で、あのー先ほども、いろいろ地区計画のお話だとか、いろんな取り組みの話もあったんですけれども、どんなにですね、これまでの取り組みを説明されてもですね、こういうトラブルが起こっているということは、私はこれまでの取り組みや現在の条例では限界があると、いうことだというふうに思います。「市民生活との調和」あるいは「住んでよし、訪れてよし」の京都市にするためにはですね、今こそ私は住環境を守るルールづくりこそ、そして条例改正こそ必要だと、いうことも最後に申し上げておきたいというふうに思います。
特にですね、あのー施設内に管理人が常駐するかどうか、これは決定的だということを申し上げたいと思います。施設内に管理人が常駐しなければ、火災や旅行者の体調急変時などの対応が遅れる。これは否めない事実だと思います。で、これ、ある簡易宿所事業者の方がこんなふうに言われてました。「火災の危険を考えれば、住宅密集地にある木造の京町家にこそ管理人が常駐しないとおかしい」と、こういうこと言われてるわけですよ。で、先日はですね、京都市内の管理人が常駐しない宿泊施設で、人の目が届かないということでですね、犯罪の拠点にされたという新聞報道もあったばかりであります。
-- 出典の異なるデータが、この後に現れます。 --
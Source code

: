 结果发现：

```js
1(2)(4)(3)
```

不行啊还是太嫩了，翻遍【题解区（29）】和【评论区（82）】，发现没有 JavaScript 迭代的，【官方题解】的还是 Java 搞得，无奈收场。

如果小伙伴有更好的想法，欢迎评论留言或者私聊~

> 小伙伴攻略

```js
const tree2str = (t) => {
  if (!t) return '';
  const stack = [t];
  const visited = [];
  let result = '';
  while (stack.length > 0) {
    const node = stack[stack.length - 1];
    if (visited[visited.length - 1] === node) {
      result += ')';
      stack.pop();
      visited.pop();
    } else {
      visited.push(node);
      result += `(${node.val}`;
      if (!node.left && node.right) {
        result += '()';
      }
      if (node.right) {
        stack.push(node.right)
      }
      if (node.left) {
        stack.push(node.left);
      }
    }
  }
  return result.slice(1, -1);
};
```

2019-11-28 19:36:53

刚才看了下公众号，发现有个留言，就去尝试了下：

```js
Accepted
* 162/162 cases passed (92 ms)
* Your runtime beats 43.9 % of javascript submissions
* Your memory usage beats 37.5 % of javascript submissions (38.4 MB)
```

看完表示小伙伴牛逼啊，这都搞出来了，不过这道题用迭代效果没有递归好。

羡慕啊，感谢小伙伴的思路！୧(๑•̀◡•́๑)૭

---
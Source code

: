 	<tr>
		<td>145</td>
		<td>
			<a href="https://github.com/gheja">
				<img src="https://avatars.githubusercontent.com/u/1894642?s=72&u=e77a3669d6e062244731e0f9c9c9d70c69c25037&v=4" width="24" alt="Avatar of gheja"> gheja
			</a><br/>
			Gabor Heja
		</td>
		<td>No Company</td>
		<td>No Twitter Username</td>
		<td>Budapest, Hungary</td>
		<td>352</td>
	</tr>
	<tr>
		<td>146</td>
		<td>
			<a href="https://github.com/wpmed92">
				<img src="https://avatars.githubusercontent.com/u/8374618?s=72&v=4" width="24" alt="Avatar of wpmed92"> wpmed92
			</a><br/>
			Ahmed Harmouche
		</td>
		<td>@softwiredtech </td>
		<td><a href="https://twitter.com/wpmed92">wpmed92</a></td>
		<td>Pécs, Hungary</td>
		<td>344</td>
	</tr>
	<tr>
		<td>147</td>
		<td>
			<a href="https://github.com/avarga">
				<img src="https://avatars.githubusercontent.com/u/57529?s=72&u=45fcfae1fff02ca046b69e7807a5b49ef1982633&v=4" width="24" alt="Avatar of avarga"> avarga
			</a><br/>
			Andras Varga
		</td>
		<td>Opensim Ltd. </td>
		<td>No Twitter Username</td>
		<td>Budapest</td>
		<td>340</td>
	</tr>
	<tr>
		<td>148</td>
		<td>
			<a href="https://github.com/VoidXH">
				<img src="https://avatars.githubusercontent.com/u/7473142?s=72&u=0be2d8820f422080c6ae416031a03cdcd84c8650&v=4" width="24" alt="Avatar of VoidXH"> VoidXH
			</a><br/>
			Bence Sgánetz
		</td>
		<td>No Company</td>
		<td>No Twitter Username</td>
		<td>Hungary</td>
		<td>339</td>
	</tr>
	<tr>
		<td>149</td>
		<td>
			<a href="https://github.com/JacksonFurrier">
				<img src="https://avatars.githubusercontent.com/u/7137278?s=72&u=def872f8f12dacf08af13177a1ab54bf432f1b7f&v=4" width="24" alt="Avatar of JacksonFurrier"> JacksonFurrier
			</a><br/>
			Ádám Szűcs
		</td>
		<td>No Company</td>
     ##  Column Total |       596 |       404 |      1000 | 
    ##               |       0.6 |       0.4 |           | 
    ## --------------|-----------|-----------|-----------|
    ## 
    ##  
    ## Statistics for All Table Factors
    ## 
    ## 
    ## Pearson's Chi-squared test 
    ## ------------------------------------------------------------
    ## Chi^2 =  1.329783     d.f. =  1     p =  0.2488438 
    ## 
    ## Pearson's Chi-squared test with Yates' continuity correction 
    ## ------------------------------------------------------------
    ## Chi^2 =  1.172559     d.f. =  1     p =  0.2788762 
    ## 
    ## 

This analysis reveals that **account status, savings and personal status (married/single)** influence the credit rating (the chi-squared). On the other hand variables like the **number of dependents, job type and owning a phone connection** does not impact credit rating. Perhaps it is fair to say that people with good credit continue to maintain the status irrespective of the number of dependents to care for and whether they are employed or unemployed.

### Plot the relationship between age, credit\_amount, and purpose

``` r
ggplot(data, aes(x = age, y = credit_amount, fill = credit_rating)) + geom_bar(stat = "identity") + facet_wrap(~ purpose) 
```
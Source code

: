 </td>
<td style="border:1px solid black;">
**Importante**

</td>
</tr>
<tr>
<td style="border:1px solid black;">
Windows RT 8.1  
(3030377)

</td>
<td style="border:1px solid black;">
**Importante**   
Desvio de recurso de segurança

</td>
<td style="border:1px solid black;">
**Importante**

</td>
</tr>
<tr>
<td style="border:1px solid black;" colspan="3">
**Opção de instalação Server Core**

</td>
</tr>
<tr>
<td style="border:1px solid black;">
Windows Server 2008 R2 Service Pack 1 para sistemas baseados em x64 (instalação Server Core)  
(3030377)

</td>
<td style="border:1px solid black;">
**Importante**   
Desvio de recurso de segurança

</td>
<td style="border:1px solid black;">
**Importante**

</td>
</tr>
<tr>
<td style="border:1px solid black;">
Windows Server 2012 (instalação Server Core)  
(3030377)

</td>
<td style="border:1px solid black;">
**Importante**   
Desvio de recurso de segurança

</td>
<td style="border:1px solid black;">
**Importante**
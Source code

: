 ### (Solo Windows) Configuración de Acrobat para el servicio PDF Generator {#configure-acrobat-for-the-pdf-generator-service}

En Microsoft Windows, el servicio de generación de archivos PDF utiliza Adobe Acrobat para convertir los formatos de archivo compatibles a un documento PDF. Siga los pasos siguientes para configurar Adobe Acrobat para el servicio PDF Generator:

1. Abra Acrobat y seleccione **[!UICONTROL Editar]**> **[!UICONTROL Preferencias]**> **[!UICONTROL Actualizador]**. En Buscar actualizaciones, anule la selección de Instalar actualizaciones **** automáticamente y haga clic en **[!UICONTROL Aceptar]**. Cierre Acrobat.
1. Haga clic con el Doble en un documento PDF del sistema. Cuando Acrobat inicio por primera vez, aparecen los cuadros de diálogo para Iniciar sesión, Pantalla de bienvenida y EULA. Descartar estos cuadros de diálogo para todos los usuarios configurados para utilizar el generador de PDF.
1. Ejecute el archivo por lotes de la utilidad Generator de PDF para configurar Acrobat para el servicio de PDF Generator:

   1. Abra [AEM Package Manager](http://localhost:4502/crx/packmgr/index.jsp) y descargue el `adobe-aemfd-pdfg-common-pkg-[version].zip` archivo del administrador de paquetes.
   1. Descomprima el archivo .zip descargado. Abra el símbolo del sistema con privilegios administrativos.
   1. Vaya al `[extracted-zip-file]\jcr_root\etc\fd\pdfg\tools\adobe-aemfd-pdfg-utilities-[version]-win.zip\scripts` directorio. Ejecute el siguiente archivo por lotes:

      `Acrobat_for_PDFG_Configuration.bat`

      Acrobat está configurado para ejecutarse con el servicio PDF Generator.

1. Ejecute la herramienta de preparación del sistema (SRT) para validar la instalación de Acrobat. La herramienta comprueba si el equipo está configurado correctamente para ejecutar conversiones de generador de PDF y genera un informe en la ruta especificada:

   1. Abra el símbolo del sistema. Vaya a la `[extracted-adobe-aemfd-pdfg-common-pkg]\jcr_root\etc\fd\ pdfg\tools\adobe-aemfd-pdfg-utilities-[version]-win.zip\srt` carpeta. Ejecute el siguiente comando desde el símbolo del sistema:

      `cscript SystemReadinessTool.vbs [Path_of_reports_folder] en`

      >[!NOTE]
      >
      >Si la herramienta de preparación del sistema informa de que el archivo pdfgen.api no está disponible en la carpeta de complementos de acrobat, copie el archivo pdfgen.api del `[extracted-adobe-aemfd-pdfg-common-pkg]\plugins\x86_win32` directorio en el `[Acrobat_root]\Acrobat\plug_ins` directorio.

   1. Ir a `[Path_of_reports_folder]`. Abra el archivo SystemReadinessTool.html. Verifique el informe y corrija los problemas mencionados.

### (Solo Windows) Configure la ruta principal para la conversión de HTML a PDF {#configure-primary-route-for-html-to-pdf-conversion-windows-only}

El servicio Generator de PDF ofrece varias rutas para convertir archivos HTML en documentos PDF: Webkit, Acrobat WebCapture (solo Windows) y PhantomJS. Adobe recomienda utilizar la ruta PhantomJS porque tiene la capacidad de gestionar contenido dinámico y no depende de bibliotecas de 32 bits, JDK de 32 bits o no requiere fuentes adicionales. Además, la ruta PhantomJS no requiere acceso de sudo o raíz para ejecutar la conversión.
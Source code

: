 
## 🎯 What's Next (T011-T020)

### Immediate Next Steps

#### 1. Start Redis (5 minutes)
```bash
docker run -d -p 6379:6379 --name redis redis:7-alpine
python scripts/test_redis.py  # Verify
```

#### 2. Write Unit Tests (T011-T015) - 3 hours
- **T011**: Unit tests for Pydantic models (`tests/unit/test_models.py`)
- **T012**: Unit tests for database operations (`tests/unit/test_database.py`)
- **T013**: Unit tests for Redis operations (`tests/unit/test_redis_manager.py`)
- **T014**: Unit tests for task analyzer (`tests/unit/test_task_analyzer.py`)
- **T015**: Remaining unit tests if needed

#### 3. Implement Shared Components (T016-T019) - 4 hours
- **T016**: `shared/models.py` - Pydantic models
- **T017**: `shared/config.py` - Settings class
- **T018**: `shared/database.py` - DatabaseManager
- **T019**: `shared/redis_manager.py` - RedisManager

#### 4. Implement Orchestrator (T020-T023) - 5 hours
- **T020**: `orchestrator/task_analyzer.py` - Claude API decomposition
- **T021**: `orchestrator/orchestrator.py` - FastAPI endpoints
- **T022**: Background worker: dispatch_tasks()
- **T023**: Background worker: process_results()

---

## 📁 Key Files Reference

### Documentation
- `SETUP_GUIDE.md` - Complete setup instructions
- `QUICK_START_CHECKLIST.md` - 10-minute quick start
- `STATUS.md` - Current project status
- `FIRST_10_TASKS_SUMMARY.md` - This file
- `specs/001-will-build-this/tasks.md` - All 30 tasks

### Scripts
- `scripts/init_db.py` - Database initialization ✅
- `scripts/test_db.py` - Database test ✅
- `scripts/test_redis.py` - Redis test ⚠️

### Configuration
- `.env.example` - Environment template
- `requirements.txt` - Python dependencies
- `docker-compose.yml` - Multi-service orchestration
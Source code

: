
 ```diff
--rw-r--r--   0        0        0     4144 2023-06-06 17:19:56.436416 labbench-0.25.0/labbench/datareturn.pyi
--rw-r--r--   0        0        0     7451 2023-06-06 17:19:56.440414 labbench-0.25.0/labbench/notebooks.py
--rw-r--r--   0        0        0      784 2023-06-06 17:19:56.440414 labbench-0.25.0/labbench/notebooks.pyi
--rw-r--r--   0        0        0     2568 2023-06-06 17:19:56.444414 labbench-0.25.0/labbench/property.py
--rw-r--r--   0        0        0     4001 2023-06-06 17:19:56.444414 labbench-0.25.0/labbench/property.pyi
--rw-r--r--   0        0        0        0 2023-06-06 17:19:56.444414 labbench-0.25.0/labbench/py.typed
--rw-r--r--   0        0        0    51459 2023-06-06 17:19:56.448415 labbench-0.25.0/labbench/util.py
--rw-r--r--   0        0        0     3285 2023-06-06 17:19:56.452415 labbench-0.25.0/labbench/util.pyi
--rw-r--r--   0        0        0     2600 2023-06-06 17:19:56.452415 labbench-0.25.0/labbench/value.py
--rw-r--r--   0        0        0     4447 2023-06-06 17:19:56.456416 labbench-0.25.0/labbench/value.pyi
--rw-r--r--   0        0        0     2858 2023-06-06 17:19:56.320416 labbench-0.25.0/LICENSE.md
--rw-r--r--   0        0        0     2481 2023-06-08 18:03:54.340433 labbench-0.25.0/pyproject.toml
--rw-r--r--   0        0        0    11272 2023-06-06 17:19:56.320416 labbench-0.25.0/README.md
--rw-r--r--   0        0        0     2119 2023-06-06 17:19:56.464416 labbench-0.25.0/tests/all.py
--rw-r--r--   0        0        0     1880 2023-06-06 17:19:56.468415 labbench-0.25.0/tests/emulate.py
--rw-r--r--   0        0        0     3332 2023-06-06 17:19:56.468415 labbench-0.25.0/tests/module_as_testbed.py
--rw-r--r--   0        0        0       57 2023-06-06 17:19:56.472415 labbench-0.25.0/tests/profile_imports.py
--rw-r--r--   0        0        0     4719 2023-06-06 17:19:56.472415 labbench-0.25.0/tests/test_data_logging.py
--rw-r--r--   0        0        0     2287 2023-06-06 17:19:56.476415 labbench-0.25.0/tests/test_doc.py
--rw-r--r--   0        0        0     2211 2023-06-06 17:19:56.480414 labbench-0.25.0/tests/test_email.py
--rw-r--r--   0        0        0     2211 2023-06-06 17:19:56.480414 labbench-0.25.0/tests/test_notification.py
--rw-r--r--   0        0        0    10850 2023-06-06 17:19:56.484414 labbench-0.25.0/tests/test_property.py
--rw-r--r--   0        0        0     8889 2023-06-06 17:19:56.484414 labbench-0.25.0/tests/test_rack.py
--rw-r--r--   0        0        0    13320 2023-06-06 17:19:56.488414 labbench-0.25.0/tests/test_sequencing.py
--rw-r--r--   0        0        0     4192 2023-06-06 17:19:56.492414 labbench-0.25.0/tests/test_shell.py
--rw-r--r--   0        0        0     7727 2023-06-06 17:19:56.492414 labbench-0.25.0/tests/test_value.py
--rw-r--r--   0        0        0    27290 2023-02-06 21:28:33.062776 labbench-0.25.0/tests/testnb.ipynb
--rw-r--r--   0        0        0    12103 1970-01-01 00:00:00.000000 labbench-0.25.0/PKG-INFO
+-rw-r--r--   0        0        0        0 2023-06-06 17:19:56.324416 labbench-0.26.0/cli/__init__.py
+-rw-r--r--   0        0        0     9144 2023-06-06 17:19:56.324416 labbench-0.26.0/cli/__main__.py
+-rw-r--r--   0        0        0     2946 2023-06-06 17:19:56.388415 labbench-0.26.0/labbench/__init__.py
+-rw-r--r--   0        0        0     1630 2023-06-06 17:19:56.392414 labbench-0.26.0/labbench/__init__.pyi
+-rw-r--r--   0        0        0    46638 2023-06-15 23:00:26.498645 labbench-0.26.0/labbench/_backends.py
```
私はやはり今こそ全ての宿泊施設に「施設内の管理者常駐」を義務付ける、あるいはですね、「住宅密集地や細街路には立地規制を行っていく」、こういう住環境を守るルールをつくっていくこと。そして、「周辺住民との合意」もですね、努力義務ではなくて、こういうものはきっちり義務づけていく、このことも重要だと思いますし、そして何より、市民生活に軸足を置いた観光政策への転換が求められていると、このことをあらためて、重ねて指摘をして終わりたいと思います。
(→村上・副市長)はい、あのこれは、あの本市において、法の限界まで、えー、ま、挑戦し、市会でもしっかりとご議論いただいたルールに基づいて運営しているものでございます。以上でございます。